When I accepted my appointment to the United States Naval Academy in 2007, there was very little I understood about what was about to happen. During my senior year of high school, I discovered a series of photographs documenting plebe summer by Pete Souza. I poured over those photos and they became my way of mentally preparing for the step into the unknown that lay ahead. I was grateful for them. They were honest.

A couple of months later, my BCG’s were sliding down my nose as the sun was rising during a muggy practice parade over plebe summer. The pink light behind us produced the most peculiar pattern of shadows on the backs of the rows of plebes ahead. Head, rifle, head, rifle, head, rifle... If I could have stopped and captured the moment right then, I would have.

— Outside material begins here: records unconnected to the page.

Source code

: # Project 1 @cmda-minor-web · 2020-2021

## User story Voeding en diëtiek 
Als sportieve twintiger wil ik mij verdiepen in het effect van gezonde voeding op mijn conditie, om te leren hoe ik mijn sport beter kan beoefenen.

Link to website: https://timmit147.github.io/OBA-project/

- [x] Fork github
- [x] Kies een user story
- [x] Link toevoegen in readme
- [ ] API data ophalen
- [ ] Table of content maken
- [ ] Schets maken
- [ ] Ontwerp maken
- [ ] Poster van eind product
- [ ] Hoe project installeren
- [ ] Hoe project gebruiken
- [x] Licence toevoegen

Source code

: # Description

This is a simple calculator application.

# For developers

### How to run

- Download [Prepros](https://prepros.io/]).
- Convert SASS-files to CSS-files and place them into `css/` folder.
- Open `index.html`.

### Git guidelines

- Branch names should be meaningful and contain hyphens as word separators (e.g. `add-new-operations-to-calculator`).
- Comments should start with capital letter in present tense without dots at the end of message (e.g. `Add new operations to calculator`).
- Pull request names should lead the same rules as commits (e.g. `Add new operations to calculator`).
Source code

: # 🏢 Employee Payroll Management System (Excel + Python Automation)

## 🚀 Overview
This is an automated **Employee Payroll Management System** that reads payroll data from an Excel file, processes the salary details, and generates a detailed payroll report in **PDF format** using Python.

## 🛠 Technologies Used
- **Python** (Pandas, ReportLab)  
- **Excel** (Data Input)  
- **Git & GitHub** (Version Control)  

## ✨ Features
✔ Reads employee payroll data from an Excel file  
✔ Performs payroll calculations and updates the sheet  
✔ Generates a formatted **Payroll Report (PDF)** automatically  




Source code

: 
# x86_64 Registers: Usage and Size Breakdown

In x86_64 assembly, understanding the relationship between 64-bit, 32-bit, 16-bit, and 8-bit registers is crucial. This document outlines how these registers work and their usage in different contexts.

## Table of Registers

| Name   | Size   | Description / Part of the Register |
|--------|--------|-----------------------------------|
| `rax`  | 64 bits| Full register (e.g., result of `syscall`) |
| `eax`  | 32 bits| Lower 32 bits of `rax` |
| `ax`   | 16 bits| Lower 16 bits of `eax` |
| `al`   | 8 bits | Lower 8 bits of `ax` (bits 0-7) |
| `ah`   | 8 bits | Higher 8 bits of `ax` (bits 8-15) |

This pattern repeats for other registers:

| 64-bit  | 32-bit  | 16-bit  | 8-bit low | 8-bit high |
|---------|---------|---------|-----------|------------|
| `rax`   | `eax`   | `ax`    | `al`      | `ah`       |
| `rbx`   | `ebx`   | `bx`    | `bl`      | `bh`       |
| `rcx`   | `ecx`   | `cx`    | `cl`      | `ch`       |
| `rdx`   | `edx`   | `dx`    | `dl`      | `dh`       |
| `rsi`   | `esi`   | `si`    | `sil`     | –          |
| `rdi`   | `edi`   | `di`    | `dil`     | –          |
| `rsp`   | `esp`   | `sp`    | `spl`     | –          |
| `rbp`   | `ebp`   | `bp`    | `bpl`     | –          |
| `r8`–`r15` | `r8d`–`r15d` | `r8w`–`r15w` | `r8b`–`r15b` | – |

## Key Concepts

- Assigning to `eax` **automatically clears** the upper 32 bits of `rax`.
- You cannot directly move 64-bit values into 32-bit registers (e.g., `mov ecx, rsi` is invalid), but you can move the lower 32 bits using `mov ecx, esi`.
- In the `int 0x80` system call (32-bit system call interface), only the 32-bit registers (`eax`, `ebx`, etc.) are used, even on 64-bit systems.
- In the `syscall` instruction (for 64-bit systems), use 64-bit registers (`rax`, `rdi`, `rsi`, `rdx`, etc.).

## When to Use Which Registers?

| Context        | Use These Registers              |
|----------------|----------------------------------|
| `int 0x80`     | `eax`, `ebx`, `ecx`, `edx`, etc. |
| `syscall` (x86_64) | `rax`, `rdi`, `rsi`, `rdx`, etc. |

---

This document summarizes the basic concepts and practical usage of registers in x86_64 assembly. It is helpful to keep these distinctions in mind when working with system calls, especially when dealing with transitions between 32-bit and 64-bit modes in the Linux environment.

As plebe year progressed, those moments continued to taunt me. The deep viridians of Stribling Walk at dusk, peppered with the glow of fireflies after nights on the parade field... Feelings of camaraderie unparalleled from any team I’d been on. Magnificent blankets of snow that made my feelings of the Dark Ages really complicated.

I realized I needed to tell the story, too. But with my medium. With paint. From the perspective of someone who’s chopped the halls and cut her hair and endured the endless days.

“A Midshipman’s Journey” is my story, but it’s also yours. It’s the journey of accepting the call, stepping past the threshold of the unknown, and arriving through the other side a different person, yet somehow still the same.

I chose to use color representationally, but to keep the brushwork impressionist and loose. The details aren’t important. The moments are what matter.

 

 

The Paintings

Click the arrow buttons on either side to view each piece in the show in chronological order or scroll below to see the overview.

Descriptions and titles are on the bottom left hand side. At the end of this page you can see the entire show in a different layout. If you are on mobile, you won’t be able to read the exerpts, but you can listen by clicking the button below!

Originals are not currently for sale, but individual fine art prints, books, and a corresponding journal can be purchased here.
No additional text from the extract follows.